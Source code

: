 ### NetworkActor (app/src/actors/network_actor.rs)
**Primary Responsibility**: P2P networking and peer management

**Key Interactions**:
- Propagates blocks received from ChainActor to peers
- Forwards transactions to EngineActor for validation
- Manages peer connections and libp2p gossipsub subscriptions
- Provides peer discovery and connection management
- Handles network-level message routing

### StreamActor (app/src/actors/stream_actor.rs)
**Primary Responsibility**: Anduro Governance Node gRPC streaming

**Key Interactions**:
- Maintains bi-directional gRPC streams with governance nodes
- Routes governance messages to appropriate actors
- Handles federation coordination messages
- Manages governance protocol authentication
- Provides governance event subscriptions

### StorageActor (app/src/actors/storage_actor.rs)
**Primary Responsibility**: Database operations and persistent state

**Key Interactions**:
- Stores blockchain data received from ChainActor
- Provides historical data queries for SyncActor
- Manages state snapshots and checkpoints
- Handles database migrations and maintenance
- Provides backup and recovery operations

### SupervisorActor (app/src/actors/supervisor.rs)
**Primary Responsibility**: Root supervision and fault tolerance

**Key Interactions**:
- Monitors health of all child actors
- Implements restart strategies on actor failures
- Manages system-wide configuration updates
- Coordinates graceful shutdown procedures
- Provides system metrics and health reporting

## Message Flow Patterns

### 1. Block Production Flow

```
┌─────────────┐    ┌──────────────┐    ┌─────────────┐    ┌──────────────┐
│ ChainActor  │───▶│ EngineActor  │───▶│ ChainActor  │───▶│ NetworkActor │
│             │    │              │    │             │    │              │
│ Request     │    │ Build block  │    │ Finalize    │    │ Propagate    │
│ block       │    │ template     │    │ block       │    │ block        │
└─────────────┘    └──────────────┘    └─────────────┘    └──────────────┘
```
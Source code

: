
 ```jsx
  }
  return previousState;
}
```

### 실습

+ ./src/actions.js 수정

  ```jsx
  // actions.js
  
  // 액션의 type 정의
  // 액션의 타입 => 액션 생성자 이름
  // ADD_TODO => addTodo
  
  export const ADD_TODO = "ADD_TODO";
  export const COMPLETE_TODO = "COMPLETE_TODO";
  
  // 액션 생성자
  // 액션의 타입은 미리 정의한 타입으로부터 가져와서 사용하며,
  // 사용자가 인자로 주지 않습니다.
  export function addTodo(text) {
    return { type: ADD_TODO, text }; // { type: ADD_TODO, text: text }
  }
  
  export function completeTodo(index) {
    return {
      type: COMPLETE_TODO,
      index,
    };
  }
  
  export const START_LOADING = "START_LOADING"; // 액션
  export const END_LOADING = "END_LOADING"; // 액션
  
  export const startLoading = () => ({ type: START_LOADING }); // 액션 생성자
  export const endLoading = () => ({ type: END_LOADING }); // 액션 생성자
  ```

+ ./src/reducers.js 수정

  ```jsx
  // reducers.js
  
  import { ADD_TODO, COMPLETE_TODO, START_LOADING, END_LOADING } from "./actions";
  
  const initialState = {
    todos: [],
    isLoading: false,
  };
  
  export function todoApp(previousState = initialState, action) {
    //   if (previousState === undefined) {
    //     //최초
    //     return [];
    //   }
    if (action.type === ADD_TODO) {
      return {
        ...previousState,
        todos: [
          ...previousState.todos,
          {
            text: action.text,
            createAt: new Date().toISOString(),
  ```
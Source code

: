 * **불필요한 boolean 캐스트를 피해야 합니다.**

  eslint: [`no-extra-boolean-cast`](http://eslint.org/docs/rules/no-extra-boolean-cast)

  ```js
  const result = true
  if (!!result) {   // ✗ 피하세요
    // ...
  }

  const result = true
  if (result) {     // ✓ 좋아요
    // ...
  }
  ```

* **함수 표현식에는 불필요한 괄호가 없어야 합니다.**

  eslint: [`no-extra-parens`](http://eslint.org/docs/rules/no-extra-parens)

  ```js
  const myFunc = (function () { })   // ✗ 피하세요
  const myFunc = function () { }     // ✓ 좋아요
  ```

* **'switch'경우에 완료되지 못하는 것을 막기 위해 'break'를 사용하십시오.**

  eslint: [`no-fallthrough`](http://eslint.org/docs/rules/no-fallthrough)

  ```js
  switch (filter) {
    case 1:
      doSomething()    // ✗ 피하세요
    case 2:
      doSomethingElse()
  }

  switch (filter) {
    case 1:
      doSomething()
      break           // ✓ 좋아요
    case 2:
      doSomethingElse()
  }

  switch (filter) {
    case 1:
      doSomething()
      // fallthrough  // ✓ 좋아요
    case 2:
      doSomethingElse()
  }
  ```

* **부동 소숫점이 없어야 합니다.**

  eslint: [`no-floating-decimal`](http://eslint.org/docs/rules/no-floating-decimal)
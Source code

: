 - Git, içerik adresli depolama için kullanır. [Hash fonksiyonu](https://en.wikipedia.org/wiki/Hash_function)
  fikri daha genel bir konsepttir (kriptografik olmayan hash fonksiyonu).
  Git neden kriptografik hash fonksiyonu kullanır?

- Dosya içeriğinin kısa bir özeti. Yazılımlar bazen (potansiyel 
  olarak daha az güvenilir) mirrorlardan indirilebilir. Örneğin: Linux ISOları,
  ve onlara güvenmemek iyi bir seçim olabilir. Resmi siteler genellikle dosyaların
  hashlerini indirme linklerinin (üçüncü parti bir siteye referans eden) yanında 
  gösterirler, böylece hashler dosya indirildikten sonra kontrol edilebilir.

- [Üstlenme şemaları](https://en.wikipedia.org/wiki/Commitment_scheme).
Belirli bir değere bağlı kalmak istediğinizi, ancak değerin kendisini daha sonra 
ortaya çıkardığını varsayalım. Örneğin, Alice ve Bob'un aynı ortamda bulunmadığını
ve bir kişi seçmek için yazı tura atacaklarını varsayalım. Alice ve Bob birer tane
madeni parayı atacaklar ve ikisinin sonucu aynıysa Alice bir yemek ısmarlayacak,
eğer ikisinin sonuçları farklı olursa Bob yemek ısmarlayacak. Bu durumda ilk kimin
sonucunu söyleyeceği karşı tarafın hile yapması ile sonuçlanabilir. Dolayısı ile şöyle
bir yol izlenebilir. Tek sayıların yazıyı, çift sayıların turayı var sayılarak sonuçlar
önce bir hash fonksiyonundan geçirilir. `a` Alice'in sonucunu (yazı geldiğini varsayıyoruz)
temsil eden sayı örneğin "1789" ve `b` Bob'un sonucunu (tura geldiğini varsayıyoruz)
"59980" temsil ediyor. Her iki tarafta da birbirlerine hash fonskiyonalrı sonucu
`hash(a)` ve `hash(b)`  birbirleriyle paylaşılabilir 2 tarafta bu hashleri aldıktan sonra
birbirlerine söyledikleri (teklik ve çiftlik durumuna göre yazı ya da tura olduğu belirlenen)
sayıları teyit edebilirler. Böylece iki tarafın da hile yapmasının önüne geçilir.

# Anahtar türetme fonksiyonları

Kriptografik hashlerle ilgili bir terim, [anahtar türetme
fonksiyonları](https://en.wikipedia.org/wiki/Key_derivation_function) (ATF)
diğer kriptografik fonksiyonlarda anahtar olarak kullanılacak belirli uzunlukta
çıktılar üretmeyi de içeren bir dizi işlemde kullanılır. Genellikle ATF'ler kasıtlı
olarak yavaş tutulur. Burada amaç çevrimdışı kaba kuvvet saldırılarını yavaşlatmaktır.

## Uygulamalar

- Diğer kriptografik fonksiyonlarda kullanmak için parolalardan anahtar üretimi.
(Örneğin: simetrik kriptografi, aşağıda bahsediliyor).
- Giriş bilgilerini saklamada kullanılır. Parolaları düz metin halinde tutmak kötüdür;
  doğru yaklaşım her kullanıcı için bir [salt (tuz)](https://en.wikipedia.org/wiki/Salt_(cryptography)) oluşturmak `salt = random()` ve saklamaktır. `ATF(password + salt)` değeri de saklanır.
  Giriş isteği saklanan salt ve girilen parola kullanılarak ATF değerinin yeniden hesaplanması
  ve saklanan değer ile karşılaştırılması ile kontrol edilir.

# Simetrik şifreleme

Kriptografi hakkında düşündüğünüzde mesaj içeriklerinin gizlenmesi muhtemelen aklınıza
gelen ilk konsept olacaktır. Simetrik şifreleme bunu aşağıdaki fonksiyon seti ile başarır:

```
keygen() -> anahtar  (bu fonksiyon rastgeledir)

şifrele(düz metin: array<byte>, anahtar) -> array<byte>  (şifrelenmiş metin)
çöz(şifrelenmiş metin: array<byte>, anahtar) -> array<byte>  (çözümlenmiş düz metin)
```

○ ○ ○

§ Your task
Which lines of the records above hold the word "kontrol"? Copy each one out.

§ Exercise answer
  gösterirler, böylece hashler dosya indirildikten sonra kontrol edilebilir.
  ve saklanan değer ile karşılaştırılması ile kontrol edilir.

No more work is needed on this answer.